**WHAT THE EXERCISE ASKS:**
Reproduce the top of the data verbatim, through and including the line that contains "- 命名規則などを@ai-rules/API_FUNCTION_NAMING.md にまとめています".

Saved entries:
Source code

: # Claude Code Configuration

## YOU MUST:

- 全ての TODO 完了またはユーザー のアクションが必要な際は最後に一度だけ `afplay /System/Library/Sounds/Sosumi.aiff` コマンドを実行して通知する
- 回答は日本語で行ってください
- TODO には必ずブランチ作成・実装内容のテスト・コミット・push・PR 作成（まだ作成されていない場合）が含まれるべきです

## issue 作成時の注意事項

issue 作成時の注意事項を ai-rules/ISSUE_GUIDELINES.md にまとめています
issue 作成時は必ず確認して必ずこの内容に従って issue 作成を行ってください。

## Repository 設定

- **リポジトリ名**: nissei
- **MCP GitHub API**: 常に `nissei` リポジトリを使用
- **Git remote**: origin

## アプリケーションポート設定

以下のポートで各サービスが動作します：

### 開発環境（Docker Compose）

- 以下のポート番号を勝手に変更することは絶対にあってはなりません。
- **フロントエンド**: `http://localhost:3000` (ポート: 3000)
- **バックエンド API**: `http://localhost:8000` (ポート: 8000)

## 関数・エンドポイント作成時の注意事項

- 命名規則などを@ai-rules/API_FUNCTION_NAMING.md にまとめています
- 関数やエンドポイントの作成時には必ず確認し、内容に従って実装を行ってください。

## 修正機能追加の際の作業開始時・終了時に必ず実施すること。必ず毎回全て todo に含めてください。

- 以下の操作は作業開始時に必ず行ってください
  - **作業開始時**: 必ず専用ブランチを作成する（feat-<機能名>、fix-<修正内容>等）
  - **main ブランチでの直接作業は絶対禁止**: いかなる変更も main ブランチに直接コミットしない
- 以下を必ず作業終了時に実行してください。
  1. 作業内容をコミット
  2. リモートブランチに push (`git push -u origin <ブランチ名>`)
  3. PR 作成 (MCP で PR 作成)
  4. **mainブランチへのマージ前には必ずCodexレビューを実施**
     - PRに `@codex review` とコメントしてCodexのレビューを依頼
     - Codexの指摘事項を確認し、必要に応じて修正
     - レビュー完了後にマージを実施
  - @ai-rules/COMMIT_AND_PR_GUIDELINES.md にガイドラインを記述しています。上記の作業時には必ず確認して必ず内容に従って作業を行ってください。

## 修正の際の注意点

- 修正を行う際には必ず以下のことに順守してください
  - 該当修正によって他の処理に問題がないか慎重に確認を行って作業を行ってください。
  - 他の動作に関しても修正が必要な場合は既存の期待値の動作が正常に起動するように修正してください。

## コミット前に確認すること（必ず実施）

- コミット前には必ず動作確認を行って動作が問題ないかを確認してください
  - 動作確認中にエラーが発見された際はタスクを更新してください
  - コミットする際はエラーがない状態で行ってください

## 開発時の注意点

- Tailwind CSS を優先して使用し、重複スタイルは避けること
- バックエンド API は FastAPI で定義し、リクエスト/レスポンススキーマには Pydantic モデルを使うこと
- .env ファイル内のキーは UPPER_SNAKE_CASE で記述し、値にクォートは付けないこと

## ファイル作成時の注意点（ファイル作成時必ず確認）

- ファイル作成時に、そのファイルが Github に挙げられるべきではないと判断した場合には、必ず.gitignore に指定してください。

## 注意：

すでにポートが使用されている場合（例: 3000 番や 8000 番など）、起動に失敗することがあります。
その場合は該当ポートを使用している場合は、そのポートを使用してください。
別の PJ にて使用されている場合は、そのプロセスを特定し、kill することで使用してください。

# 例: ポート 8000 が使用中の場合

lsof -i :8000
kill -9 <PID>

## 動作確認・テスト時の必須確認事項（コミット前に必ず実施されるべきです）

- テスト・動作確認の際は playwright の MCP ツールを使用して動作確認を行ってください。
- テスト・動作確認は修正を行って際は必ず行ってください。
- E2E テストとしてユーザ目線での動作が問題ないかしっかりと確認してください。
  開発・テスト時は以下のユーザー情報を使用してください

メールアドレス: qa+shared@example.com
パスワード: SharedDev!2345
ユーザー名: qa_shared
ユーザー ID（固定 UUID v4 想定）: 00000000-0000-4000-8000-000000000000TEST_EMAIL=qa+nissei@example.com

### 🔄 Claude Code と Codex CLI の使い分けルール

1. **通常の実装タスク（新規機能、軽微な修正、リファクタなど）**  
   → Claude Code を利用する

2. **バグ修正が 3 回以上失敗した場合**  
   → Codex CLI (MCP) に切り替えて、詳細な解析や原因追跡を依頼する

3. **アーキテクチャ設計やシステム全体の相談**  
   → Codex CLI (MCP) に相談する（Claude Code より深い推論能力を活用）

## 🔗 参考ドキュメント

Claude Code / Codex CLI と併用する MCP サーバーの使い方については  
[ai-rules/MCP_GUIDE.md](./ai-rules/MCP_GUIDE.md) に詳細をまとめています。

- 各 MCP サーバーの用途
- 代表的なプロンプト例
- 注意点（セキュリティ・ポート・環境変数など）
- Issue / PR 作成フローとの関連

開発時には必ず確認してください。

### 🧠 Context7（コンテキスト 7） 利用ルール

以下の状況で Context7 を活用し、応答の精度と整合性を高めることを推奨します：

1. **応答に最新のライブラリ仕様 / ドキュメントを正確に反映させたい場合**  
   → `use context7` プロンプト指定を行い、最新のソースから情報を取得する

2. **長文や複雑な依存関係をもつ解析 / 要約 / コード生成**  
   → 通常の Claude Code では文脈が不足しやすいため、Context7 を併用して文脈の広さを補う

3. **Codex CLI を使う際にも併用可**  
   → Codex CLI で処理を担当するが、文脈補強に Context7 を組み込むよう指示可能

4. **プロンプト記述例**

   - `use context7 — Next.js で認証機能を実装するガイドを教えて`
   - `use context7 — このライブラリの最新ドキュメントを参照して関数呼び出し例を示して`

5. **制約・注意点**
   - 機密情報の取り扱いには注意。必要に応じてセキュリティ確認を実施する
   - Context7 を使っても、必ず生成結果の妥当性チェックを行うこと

**RESPONSE TO THE TASK:**
Source code

: # Claude Code Configuration

## YOU MUST:

- 全ての TODO 完了またはユーザー のアクションが必要な際は最後に一度だけ `afplay /System/Library/Sounds/Sosumi.aiff` コマンドを実行して通知する
- 回答は日本語で行ってください
- TODO には必ずブランチ作成・実装内容のテスト・コミット・push・PR 作成（まだ作成されていない場合）が含まれるべきです

## issue 作成時の注意事項

issue 作成時の注意事項を ai-rules/ISSUE_GUIDELINES.md にまとめています
issue 作成時は必ず確認して必ずこの内容に従って issue 作成を行ってください。

## Repository 設定

- **リポジトリ名**: nissei
- **MCP GitHub API**: 常に `nissei` リポジトリを使用
- **Git remote**: origin

## アプリケーションポート設定

以下のポートで各サービスが動作します：

### 開発環境（Docker Compose）

- 以下のポート番号を勝手に変更することは絶対にあってはなりません。
- **フロントエンド**: `http://localhost:3000` (ポート: 3000)
- **バックエンド API**: `http://localhost:8000` (ポート: 8000)

## 関数・エンドポイント作成時の注意事項

- 命名規則などを@ai-rules/API_FUNCTION_NAMING.md にまとめています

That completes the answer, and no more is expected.